L'album di cui parliamo oggi, in realtà pubblicato nel 2023, è Compton's Finest, un lavoro d'esordio, anche se un secondo album è previsto in uscita quest'anno. Sanders non è un batterista muscolare, né tanto meno amante di lunghi assoli. Lui stesso si definisce un artista umile, ma in realtà si tratta di un musicista dal tocco piumato, immerso psicologicamente nello swing e nella musica dei padri, quindi dal punto di vista dell'orientamento musicale non c'è nulla di nuovo. Ma gli è che questo album è assolutamente delizioso, un piccolo, prezioso e raffinato manifesto di come il jazz, anche quando non evolve, possieda sempre le sue candide caratteristiche di musica pragmatica, in grado di far muovere il corpo anche senza stucchevoli invenzioni funamboliche. Sanders si occupa del ritmo avendo ben presente il senso del limite che gli potrebbe competere, lasciando agli altri strumentisti – tutti di notevole caratura – il compito di impostare le soluzioni melodiche-armoniche senza dover intervenire più di tanto.

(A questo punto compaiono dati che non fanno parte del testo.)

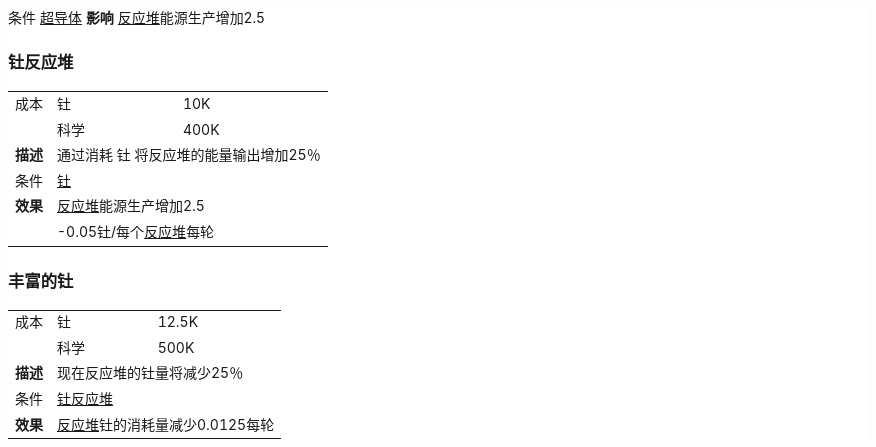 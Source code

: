 <td class="em">条件</td>
<td colspan="2"><a href="?file=001-猫咪百科/03-科技/01-科技#超导体">超导体</a></td>
</tr>
<tr>
<td><strong>影响</strong></td>
<td colspan="2"><a href="?file=001-猫咪百科/01-建筑物/06-工业建筑#反应堆">反应堆</a>能源生产增加2.5</td>
</tr>
</tbody>
</table>

### 钍反应堆
<table class="wikitable">
<tbody>
<tr>
<td rowspan="2" class="em">成本</td>
<td>钍</td>
<td>10K</td>
</tr>
<tr>
<td>科学</td>
<td>400K</td>
</tr>
<tr>
<td><strong>描述</strong></td>
<td colspan="2">通过消耗 钍 将反应堆的能量输出增加25％</td>
</tr>
<tr>
<td class="em">条件</td>
<td colspan="2"><a href="?file=001-猫咪百科/03-科技/01-科技#钍">钍</a></td>
</tr>
<tr>
<td rowspan="2"><strong>效果</strong></td>
<td colspan="2"><a href="?file=001-猫咪百科/01-建筑物/06-工业建筑#反应堆">反应堆</a>能源生产增加2.5</td>
</tr>
<tr>
<td colspan="2">-0.05钍/每个<a href="?file=001-猫咪百科/01-建筑物/06-工业建筑#反应堆">反应堆</a>每轮</td>
</tr>
</tbody>
</table>

### 丰富的钍
<table class="wikitable">
<tbody>
<tr>
<td rowspan="2" class="em">成本</td>
<td>钍</td>
<td>12.5K</td>
</tr>
<tr>
<td>科学</td>
<td>500K</td>
</tr>
<tr>
<td><strong>描述</strong></td>
<td colspan="2">现在反应堆的钍量将减少25％</td>
</tr>
<tr>
<td class="em">条件</td>
<td colspan="2"><a href="?file=001-猫咪百科/03-科技/01-科技#钍反应堆">钍反应堆</a></td>
</tr>
<tr>
<td><strong>效果</strong></td>
<td colspan="2"><a href="?file=001-猫咪百科/01-建筑物/06-工业建筑#反应堆">反应堆</a>钍的消耗量减少0.0125每轮</td> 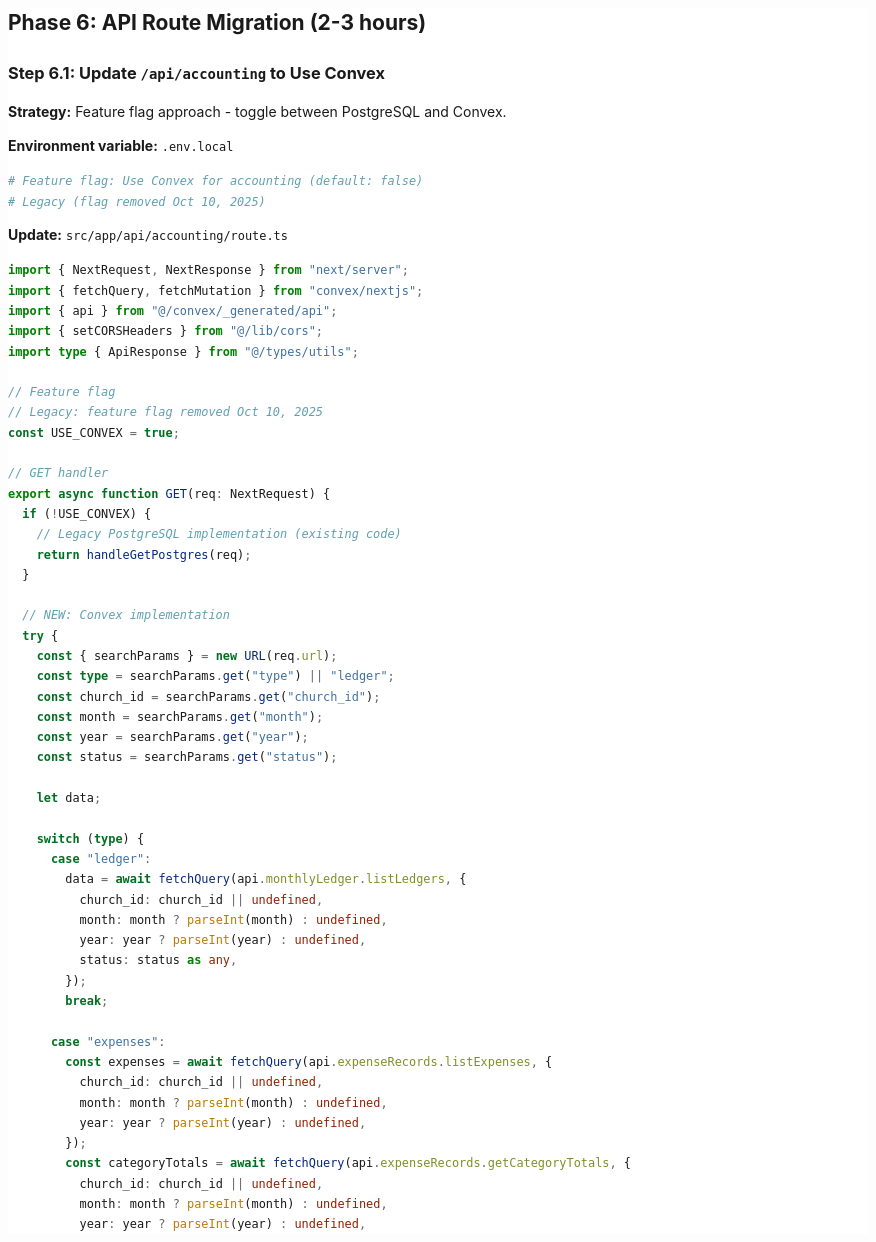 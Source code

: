 
## Phase 6: API Route Migration (2-3 hours)

### Step 6.1: Update `/api/accounting` to Use Convex

**Strategy:** Feature flag approach - toggle between PostgreSQL and Convex.

**Environment variable:** `.env.local`

```bash
# Feature flag: Use Convex for accounting (default: false)
# Legacy (flag removed Oct 10, 2025)
```

**Update:** `src/app/api/accounting/route.ts`

```typescript
import { NextRequest, NextResponse } from "next/server";
import { fetchQuery, fetchMutation } from "convex/nextjs";
import { api } from "@/convex/_generated/api";
import { setCORSHeaders } from "@/lib/cors";
import type { ApiResponse } from "@/types/utils";

// Feature flag
// Legacy: feature flag removed Oct 10, 2025
const USE_CONVEX = true;

// GET handler
export async function GET(req: NextRequest) {
  if (!USE_CONVEX) {
    // Legacy PostgreSQL implementation (existing code)
    return handleGetPostgres(req);
  }

  // NEW: Convex implementation
  try {
    const { searchParams } = new URL(req.url);
    const type = searchParams.get("type") || "ledger";
    const church_id = searchParams.get("church_id");
    const month = searchParams.get("month");
    const year = searchParams.get("year");
    const status = searchParams.get("status");

    let data;

    switch (type) {
      case "ledger":
        data = await fetchQuery(api.monthlyLedger.listLedgers, {
          church_id: church_id || undefined,
          month: month ? parseInt(month) : undefined,
          year: year ? parseInt(year) : undefined,
          status: status as any,
        });
        break;

      case "expenses":
        const expenses = await fetchQuery(api.expenseRecords.listExpenses, {
          church_id: church_id || undefined,
          month: month ? parseInt(month) : undefined,
          year: year ? parseInt(year) : undefined,
        });
        const categoryTotals = await fetchQuery(api.expenseRecords.getCategoryTotals, {
          church_id: church_id || undefined,
          month: month ? parseInt(month) : undefined,
          year: year ? parseInt(year) : undefined,
```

Sugli otto brani che compongono questo lavoro, sei sono standard arcifamosi e due composti dallo stesso Sanders. La formazione che lo accompagna si avvale di due sue vecchie conoscenze come Warren Wolf al vibrafono, suo compagno di studi al Berklee e la vocalist Jazzmela Horn alla voce, più tre talenti tra quelli maggiormente richiesti a NewYork, cioè Chris Lewis al sax tenore, Keith Brown al pianoforte e Eric Wheeler al contrabbasso. Da annotare anche nel ruolo di produttore, un altro batterista di Los Angeles come Willie Jones III, anch'egli amico di Sanders e con il quale ha da sempre condiviso la passione per lo swing e l'hard be-bop.
Si parte con un famoso standard, qui velatamente latinizzato da Sanders, Softly, as in a Morning Sunrise di Romberg-Hammerstein II, del 1928, brano scritto per l'operetta The New Moon. La batteria si presenta inizialmente in solitaria con una serie di rim-shot in controtempo, creando l'aspettativa per l'entrata degli altri strumenti. Il tema viene proposto dal sax rotondo di Lewis, sostenuto dalla griglia pianistica piena di colore di Brown. Dopo l'assolo di sax tocca al vibrafonista Wolf esprimersi con scioltezza e convinzione, precedendo anche la corsa in solitaria dello stesso Brown. La schematica e swingante trama strumentale del brano, dimostra che la caratteristica di una musica come questa parrebbe essere un “non evento” per definizione, una prova autoriale piacevole quanto condotta in stabile equilibrio formale.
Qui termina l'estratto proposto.